Matthew 6:31

I. There is a kind of low-toned care which is heard, as it were, in the distance, surging and moaning as it breaks upon the shore of human life; and many a man's music is this melancholy dirge or undertone of human life. Those that have it not are often called children of levity, and those that have it are often called serious, sober, earnest, religious people. Now, our Master tells us that this particular form of mental activity is useless that nothing good ever comes of it. He who works in a spirit of fear and solicitude and anxiety doubles and trebles the laboriousness of labour.

II. Not only does this spirit of reprehensible care make the burdens of life heavier and the experiences of life sadder, but it converts one of the most joy-inspiring of our faculties into a minister of misery. The element of faith, that which we call imagination, the peculiar constitution of the understanding by which it brings home to itself things invisible, that power of the mind by which the whole of our life is largely opened into the future this is perverted by care.

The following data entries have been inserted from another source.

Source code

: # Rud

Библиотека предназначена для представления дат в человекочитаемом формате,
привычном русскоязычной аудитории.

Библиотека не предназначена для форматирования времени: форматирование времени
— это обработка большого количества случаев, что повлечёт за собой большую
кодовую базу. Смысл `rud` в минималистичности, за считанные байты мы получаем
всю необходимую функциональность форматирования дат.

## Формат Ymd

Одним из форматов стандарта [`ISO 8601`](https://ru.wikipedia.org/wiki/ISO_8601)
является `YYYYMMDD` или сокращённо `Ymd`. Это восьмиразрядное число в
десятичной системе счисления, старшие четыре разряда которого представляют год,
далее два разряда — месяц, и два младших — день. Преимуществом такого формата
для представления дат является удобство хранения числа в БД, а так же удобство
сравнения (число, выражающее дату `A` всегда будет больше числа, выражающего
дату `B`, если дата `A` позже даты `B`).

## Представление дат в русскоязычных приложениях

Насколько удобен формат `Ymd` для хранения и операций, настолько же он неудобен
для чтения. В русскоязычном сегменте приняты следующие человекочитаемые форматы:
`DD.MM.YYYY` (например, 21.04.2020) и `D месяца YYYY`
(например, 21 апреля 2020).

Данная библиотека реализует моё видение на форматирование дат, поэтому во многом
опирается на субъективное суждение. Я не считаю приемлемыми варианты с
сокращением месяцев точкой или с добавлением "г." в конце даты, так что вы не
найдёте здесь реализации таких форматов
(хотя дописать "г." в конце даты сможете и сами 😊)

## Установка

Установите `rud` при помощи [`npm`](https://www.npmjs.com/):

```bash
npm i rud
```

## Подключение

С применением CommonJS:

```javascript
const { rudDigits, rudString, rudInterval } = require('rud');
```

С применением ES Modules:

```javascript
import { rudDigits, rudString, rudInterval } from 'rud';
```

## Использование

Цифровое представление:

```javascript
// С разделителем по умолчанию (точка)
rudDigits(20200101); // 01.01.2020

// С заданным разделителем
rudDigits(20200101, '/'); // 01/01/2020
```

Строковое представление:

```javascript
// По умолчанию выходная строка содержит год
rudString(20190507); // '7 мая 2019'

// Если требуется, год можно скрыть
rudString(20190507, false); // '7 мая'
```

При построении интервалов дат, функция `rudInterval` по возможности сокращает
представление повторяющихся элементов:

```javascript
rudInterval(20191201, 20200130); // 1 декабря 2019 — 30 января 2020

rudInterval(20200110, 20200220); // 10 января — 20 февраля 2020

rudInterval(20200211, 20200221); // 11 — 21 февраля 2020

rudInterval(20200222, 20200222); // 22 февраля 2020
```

III. Then another ill-effect is that it takes away good-nature. Good-nature is the generic form which is produced by all the Christian graces. As light is white, although it is made up of all the other coloured rays, so I think hope and love and joy and peace, mingled together, make good-nature. A man who has good health and good-nature, and is a good man through and through, asks no favours of fortune and asks none of God; he asks only that he may be grateful to God for such blessings. And there is nothing that pecks at a fair life, and scratches its brilliant surface and undermines it, sooner than this anxious care. It is a sort of south-east wind of the soul, that does not rain, but chills everything.

IV. No craven-hearted man was ever fit to be a citizen. Courage is the source of patriotism. In looking upon the commonwealth, believe in providence, believe in God, believe in the blessedness of the future.

H. W. Beecher, Christian World Pulpit,vol. x., p. 252.

Reference: Matthew 6:31. C. Kingsley, Sermons for the Times,p. 203.